■ **Exercise directions**: Collect each line of the entries that holds the string "client".

■ **Data section**:
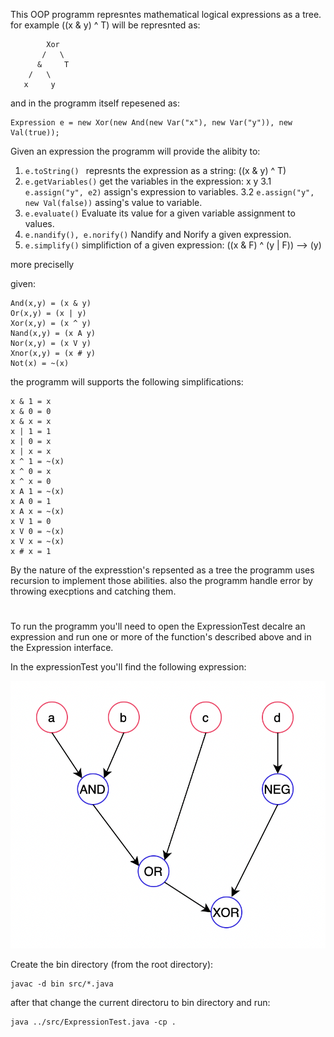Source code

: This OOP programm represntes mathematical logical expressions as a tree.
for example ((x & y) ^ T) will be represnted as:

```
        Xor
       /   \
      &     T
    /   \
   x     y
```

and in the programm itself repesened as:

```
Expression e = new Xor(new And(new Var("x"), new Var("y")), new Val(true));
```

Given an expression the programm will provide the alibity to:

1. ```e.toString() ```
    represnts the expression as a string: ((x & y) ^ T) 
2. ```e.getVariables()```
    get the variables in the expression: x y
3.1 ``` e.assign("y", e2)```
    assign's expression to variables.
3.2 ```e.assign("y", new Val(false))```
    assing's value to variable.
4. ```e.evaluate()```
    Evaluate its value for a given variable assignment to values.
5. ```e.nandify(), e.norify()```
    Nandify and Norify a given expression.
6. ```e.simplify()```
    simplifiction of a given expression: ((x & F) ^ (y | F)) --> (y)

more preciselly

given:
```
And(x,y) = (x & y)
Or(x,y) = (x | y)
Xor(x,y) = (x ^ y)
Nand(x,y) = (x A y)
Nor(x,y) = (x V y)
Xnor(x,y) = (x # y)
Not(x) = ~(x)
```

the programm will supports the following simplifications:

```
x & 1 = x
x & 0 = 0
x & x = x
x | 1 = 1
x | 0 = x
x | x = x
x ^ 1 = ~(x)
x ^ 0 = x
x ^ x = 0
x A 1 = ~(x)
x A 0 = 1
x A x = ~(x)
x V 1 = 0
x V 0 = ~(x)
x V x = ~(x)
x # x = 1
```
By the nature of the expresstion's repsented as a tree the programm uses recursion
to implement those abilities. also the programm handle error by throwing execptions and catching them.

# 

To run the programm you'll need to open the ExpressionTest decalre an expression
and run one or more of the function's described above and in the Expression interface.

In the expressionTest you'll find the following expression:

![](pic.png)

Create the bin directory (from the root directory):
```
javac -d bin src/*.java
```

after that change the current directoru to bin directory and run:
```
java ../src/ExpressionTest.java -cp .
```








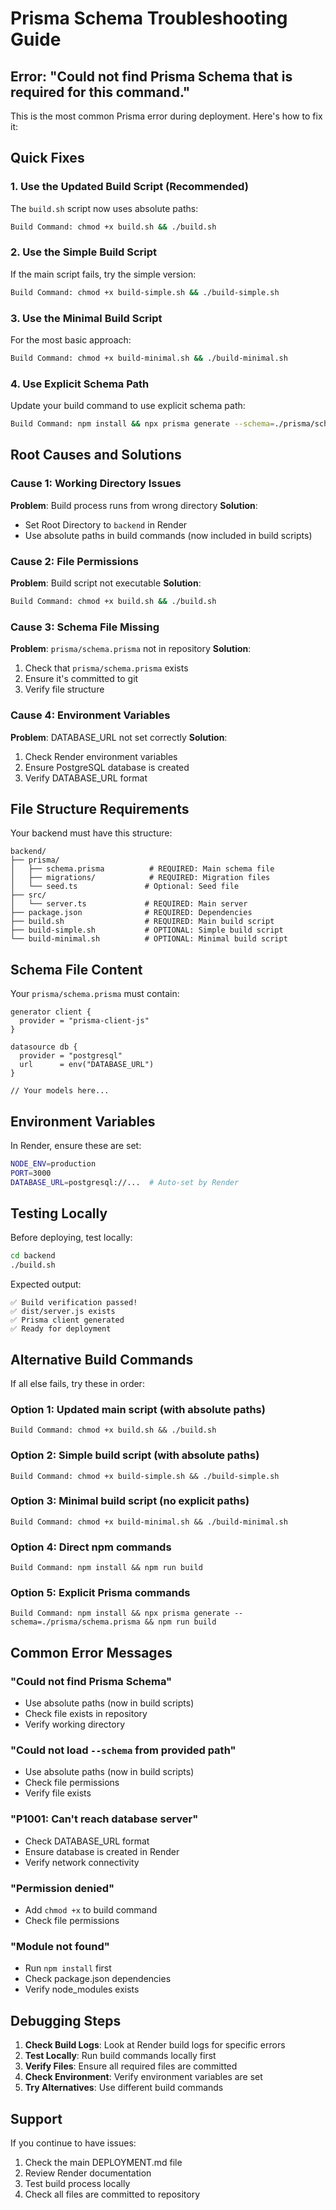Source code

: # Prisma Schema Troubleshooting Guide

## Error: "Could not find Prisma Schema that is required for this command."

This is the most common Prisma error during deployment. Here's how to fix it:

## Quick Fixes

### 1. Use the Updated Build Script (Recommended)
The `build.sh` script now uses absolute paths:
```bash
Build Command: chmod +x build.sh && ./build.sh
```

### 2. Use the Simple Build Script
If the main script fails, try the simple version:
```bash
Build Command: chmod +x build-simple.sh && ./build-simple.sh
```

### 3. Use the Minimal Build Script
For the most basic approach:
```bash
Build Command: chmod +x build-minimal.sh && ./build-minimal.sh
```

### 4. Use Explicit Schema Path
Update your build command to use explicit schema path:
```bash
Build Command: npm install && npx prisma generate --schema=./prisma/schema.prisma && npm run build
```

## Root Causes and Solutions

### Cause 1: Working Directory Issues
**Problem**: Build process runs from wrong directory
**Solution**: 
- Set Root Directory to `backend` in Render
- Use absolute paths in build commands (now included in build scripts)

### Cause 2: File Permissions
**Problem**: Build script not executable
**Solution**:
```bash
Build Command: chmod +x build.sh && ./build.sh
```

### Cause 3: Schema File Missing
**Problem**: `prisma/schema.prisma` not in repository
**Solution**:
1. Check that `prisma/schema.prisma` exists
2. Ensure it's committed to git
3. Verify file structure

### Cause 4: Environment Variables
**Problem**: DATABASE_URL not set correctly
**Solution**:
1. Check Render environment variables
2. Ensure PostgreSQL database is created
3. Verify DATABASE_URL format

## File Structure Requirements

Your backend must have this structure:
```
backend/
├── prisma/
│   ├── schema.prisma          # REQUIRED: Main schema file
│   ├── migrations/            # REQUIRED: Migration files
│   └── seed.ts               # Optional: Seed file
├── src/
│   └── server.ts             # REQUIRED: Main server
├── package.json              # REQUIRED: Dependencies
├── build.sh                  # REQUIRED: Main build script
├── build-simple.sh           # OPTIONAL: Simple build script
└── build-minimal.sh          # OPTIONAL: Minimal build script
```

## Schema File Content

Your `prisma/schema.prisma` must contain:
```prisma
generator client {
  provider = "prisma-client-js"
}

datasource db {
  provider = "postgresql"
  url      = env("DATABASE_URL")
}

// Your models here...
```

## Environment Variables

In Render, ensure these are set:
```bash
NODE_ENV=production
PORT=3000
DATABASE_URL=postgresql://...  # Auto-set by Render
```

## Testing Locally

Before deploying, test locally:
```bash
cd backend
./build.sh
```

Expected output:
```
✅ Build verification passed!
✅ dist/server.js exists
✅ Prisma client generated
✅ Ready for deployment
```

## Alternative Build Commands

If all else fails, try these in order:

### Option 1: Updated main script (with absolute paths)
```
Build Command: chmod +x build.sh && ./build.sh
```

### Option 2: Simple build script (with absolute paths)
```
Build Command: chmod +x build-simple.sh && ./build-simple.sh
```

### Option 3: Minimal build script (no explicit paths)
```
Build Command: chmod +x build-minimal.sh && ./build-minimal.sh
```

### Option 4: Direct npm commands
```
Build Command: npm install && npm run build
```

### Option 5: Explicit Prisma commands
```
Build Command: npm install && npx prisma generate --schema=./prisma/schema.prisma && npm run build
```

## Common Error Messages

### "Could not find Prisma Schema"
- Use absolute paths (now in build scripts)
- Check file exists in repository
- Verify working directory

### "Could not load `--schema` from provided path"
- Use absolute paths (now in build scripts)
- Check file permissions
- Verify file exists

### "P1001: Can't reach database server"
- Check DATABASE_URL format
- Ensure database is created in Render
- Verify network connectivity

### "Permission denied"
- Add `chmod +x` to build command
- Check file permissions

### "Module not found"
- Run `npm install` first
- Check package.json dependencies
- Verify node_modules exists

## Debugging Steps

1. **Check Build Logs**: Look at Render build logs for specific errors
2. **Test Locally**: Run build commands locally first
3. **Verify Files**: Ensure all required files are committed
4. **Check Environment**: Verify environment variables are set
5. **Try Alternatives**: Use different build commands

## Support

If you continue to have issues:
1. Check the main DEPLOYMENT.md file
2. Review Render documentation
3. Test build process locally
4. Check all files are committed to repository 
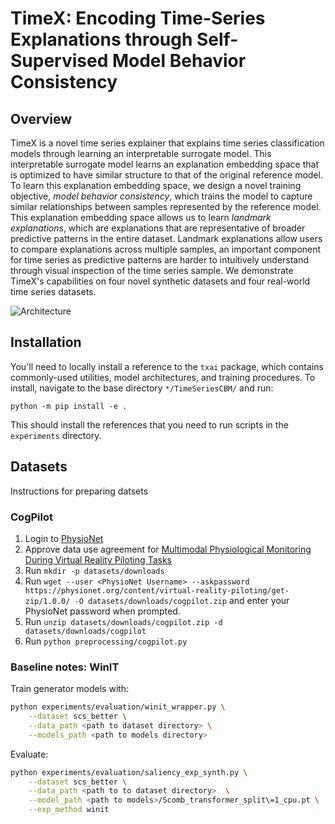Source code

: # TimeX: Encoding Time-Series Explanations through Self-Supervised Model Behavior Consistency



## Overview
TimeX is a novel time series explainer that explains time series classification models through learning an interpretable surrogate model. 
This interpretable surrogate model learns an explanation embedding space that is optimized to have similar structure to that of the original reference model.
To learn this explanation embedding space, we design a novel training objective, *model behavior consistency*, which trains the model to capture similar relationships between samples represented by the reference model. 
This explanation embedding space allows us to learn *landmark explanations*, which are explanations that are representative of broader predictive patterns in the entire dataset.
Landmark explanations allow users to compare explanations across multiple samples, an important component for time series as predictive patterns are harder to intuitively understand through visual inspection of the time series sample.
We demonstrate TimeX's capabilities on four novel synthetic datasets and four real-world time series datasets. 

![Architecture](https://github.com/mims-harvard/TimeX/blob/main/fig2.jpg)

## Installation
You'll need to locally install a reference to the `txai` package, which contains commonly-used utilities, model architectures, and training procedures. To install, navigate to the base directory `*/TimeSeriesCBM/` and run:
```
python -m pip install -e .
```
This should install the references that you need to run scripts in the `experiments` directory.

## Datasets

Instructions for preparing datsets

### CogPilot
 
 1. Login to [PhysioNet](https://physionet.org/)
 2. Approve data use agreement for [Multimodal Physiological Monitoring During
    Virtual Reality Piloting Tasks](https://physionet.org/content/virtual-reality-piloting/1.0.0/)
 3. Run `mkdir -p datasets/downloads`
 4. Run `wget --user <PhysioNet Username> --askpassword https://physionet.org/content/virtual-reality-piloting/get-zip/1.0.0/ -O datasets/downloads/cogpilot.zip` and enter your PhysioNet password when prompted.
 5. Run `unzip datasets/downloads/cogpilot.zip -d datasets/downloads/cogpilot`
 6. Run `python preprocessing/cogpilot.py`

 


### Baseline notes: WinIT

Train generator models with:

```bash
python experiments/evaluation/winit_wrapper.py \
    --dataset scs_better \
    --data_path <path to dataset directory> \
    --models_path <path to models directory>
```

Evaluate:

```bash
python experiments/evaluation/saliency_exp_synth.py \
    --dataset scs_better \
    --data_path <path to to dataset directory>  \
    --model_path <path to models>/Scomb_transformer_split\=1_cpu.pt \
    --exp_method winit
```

■ **Solution to this exercise**:
generator client {
  provider = "prisma-client-js"
✅ Prisma client generated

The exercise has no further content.